Attraverso questa evoluzione dell'agricoltura è possibile riabilitare il
lavoro dell'agricoltore e ricostruire una rete di solidarietà diffusa nei
territori rurali.

Per andare verso questa direzione il controllo delle risorse genetiche deve
restare strettamente nelle mani della collettività. Per questo rifiutiamo
ogni tentativo di imporre diritti di proprietà monopolistici sulle
"invenzioni" che utilizzano materiale biologico.

Siamo convinti che il valore della vita è fondante delle nostre civiltà e
quindi la trasformazione in merce della vita e degli elementi stessi che ne
sono alla base debba essere rifiutata.

La scoperta di medicinali o di qualsiasi ritrovato atto a risolvere o
alleviare la fame o la sofferenza umana deve essere patrimonio di tutti gli
abitanti del pianeta e a tutti accessibile.

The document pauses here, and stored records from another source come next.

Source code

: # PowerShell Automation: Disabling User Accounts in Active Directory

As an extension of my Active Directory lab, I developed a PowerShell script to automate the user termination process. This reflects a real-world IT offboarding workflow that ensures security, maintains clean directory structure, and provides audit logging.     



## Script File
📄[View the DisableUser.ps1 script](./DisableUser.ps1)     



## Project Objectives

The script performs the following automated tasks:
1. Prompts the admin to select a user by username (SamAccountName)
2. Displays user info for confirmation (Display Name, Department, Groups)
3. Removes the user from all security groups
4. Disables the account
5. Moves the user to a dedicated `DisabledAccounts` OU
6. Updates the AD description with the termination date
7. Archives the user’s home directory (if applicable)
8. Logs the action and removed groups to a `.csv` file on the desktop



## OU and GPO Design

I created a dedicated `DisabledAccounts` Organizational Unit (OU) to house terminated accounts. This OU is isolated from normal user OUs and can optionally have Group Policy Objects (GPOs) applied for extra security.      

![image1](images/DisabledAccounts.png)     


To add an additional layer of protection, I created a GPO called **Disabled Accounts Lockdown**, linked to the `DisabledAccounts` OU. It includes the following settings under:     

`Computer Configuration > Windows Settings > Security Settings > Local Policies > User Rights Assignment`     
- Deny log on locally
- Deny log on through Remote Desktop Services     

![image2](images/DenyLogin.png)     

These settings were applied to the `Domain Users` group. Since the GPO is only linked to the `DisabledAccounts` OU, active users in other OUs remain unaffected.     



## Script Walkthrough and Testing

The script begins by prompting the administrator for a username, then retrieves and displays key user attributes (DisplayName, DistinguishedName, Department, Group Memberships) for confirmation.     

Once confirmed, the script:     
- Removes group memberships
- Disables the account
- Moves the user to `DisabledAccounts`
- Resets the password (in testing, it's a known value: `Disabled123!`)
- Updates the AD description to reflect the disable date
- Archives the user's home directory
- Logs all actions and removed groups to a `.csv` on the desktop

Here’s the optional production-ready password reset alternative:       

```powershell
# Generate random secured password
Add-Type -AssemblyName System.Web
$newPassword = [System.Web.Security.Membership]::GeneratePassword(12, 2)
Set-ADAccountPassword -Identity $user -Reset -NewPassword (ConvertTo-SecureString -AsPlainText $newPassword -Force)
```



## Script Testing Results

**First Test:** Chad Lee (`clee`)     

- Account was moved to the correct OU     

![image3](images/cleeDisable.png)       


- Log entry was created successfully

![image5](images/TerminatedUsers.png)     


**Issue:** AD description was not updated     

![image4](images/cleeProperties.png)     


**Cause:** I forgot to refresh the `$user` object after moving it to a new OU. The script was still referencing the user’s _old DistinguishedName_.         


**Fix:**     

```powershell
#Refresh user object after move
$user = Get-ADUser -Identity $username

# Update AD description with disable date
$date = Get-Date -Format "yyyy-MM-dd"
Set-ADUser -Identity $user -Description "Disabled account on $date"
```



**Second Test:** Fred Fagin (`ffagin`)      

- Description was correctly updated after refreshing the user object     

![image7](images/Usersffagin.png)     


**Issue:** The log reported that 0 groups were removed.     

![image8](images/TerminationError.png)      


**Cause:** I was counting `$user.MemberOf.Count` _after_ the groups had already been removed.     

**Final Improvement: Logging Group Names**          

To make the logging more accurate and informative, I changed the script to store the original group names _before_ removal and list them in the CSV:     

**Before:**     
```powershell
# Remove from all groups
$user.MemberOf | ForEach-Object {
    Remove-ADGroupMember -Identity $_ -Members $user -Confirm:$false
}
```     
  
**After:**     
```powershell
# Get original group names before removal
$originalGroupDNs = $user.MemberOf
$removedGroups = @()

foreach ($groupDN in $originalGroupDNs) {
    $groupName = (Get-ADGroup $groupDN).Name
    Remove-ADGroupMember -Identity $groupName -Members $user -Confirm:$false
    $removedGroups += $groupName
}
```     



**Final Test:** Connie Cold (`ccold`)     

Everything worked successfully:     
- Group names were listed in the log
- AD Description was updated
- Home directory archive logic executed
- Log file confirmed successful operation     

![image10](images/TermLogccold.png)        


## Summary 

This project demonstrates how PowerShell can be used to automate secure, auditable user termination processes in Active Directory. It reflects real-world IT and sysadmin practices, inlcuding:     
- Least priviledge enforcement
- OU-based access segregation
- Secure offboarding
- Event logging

La promozione indiscriminata dello sviluppo e della commercializzazione di
Organismi Geneticamente Modificati, attraverso una legislazione che ne
garantisca l'uso monopolistico ai detentori dei brevetti, altera
arbitrariamente e incontrollatamente la vita stessa del e sul Pianeta. Per
questo consideriamo la privatizzazione delle risorse genetiche una pretesa
inaccettabile di poche industrie monopolistiche.

Noi chiediamo:

1. Di sospendere definitivamente la conversione in legge nazionale della
"Direttiva sulla protezione legale delle invenzioni
biotecnologiche".(Direttiva 44/98)
2. Che venga decisa dal Consiglio dell'UE una moratoria totale ad ogni
riconoscimento di diritti di brevetto sulle forme di vita, valevole per
tutto il territorio dell'Unione.
3. Che venga deciso nella medesima sede il blocco immediato di qualsiasi
procedura tesa alla immissione in commercio di OGM con un possibile impatto
sull'agricoltura e sull'alimentazione umana.


Agricoltura e qualità

Le aziende agricole, piccole e medie aziende che, malgrado tutto, hanno
saputo resistere hanno fatto scelte produttive originali proprio intorno ad
un diverso concetto di qualità, come il biologico, hanno usufruito in modo
proporzionalmente insignificante dei denari pubblici dovendo comunque
contrastare la concorrenza sleale di quanti, pochi, si sono avvantaggiati
effettivamente dei fondi pubblici. Basta vedere quale concorrenza devono
vincere i pastori per affittare un ettaro d'erba per le loro pecore dai
proprietari che ricevono i soldi per i girasoli.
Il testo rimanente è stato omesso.